This notebook was put together by [Jake Vanderplas](http://www.vanderplas.com) for PyCon 2014. Source and license info is on [GitHub](https://github.com/jakevdp/sklearn_pycon2014/).

Supervised Learning In-Depth: SVMs and Random Forests

There are many machine learning algorithms available; here we'll go into brief detail on two of the most common and interesting ones: Support Vector Machines (SVMs) and Random Forests.

By the end of this section you should:

have a qualitative idea of what problem Support Vector Machines are trying to solve
understand how decision trees work
understand how multiple decision trees are combined into Random Forests

As before, we'll start by getting our notebook ready for interactive plotting:



In [1]:

    
%matplotlib inline
import matplotlib.pyplot as plt
import numpy as np

Support Vector Machines

Support Vector Machines (SVMs) are a powerful supervised learning algorithm used for classification or for regression. SVMs are a discriminative classifier: that is, they draw a boundary between clusters of data.

Let's show a quick example of support vector classification.
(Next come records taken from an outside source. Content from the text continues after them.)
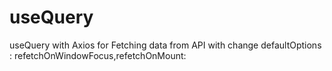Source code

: # useQuery
 useQuery with Axios for Fetching data from API with change defaultOptions : refetchOnWindowFocus,refetchOnMount:
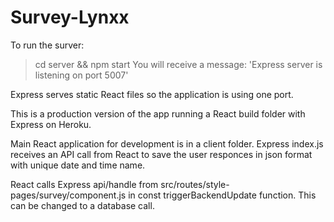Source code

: # Survey-Lynxx

To run the surver:
>cd server && npm start
You will receive a message: 'Express server is listening on port 5007'

Express serves static React files so the application is using one port.

This is a production version of the app running a React build folder with Express on Heroku. 

Main React application for development is in a client folder. 
Express index.js receives an API call from React to save the user responces in json format with unique date and time name. 

React calls Express api/handle from src/routes/style-pages/survey/component.js in const triggerBackendUpdate function. This can be changed to a database call. 
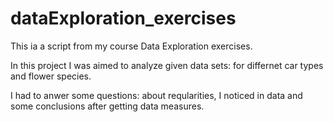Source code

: # dataExploration_exercises

This ia a script from my course Data Exploration exercises.

In this project I was aimed to analyze given data sets: for differnet car types and flower species.

I had to anwer some questions: about reqularities, I noticed in data and some conclusions after getting data measures.

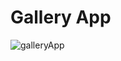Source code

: # Gallery App 
![galleryApp](https://user-images.githubusercontent.com/71243209/188283873-e757b72f-9f4d-45fa-98be-f7f814cfea26.png)
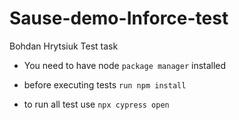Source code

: # Sause-demo-Inforce-test
Bohdan Hrytsiuk Test task

* You need to have node `package manager` installed

* before executing tests `run npm install`
* to run all test use `npx cypress open`
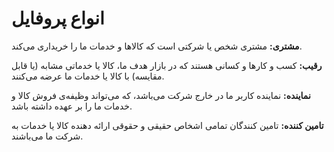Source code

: # انواع پروفایل

**مشتری:** مشتری شخص یا شرکتی است که کالاها و خدمات ما را خریداری می‌کند.

**رقیب:** کسب و کارها و کسانی هستند که  در بازار هدف ما، کالا یا خدماتی مشابه (یا قابل مقایسه) با کالا یا خدمات ما عرضه می‌کنند.

**نماینده:** نماینده کاربر ما در خارج شرکت می‌باشد، که می‌تواند وظیفه‌ی فروش کالا و خدمات ما را بر عهده داشته باشد. 

**تامین کننده:**  تامین کنندگان تمامی اشخاص حقیقی و حقوقی ارائه دهنده کالا یا خدمات به شرکت ما می‌باشند.

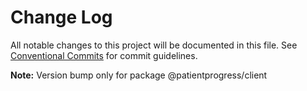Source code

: # Change Log

All notable changes to this project will be documented in this file.
See [Conventional Commits](https://conventionalcommits.org) for commit guidelines.



**Note:** Version bump only for package @patientprogress/client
First we need to create a dataset:



In [2]:

    
from sklearn.datasets.samples_generator import make_blobs
X, y = make_blobs(n_samples=50, centers=2,
                  random_state=0, cluster_std=0.60)
plt.scatter(X[:, 0], X[:, 1], c=y, s=50);

Now we'll fit a Support Vector Machine Classifier to these points:



In [3]:

    
from sklearn.svm import SVC # "Support Vector Classifier"
clf = SVC(kernel='linear')
clf.fit(X, y)









    Out[3]:





SVC(C=1.0, cache_size=200, class_weight=None, coef0=0.0, degree=3, gamma=0.0,
  kernel='linear', max_iter=-1, probability=False, random_state=None,
  shrinking=True, tol=0.001, verbose=False)
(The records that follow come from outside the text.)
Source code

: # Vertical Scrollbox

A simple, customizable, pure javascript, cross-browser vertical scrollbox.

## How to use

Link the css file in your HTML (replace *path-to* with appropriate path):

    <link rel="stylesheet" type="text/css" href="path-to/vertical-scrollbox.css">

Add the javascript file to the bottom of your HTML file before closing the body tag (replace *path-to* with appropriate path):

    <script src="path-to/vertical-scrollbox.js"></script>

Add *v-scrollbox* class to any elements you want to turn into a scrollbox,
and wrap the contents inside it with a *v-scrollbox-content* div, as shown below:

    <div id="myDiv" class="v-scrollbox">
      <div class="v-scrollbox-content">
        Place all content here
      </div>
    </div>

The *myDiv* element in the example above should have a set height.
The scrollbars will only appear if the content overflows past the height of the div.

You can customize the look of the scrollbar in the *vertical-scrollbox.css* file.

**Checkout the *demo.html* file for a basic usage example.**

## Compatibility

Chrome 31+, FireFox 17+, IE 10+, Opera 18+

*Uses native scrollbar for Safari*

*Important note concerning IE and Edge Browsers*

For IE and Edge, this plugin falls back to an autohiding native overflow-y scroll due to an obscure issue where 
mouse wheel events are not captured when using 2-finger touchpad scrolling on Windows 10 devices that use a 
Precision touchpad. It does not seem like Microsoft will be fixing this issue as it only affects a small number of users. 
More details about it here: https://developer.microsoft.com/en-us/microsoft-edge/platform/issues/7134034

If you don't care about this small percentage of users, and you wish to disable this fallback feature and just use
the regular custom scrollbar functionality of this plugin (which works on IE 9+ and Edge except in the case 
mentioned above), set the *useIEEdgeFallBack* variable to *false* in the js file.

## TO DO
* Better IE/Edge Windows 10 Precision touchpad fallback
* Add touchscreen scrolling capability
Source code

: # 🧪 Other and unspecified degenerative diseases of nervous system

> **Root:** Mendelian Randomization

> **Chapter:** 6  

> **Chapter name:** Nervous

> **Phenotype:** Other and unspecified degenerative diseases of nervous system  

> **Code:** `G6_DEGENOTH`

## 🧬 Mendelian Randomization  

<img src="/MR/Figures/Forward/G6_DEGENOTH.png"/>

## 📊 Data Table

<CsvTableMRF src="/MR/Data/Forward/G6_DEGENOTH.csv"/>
To better visualize what's happening here, let's create a quick convenience function that will plot SVM decision boundaries for us:



In [4]:

    
def plot_svc_decision_function(clf):
    """Plot the decision function for a 2D SVC"""
    x = np.linspace(plt.xlim()[0], plt.xlim()[1], 30)
    y = np.linspace(plt.ylim()[0], plt.ylim()[1], 30)
    Y, X = np.meshgrid(y, x)
    P = np.zeros_like(X)
    for i, xi in enumerate(x):
        for j, yj in enumerate(y):
            P[i, j] = clf.decision_function([xi, yj])
    return plt.contour(X, Y, P, colors='k',
                       levels=[-1, 0, 1],
                       linestyles=['--', '-', '--'])



In [5]:

    
plt.scatter(X[:, 0], X[:, 1], c=y, s=50)
plot_svc_decision_function(clf);

Notice that the dashed lines touch a couple of the points: these points are known as the "support vectors", and are stored in the support_vectors_ attribute of the classifier:



In [6]:

    
plt.scatter(X[:, 0], X[:, 1], c=y, s=50)
plot_svc_decision_function(clf)
plt.scatter(clf.support_vectors_[:, 0], clf.support_vectors_[:, 1],
            s=200, facecolors='none');

The unique thing about SVM is that only the support vectors matter: that is, if you moved any of the other points without letting them cross the decision boundaries, they would have no effect on the classification results! This can be seen interactively by running the fig_code/svm_gui.py script:



In [7]:

    
# %run fig_code/svm_gui.py

The above version uses a linear kernel; it is also possible to use radial basis function kernels as well as others.



In [8]:

    
clf = SVC(kernel='rbf')
clf.fit(X, y)
plt.scatter(X[:, 0], X[:, 1], c=y, s=50)
plot_svc_decision_function(clf)
plt.scatter(clf.support_vectors_[:, 0], clf.support_vectors_[:, 1],
            s=200, facecolors='none');

The properties of SVMs make them extremely useful classifiers in practice.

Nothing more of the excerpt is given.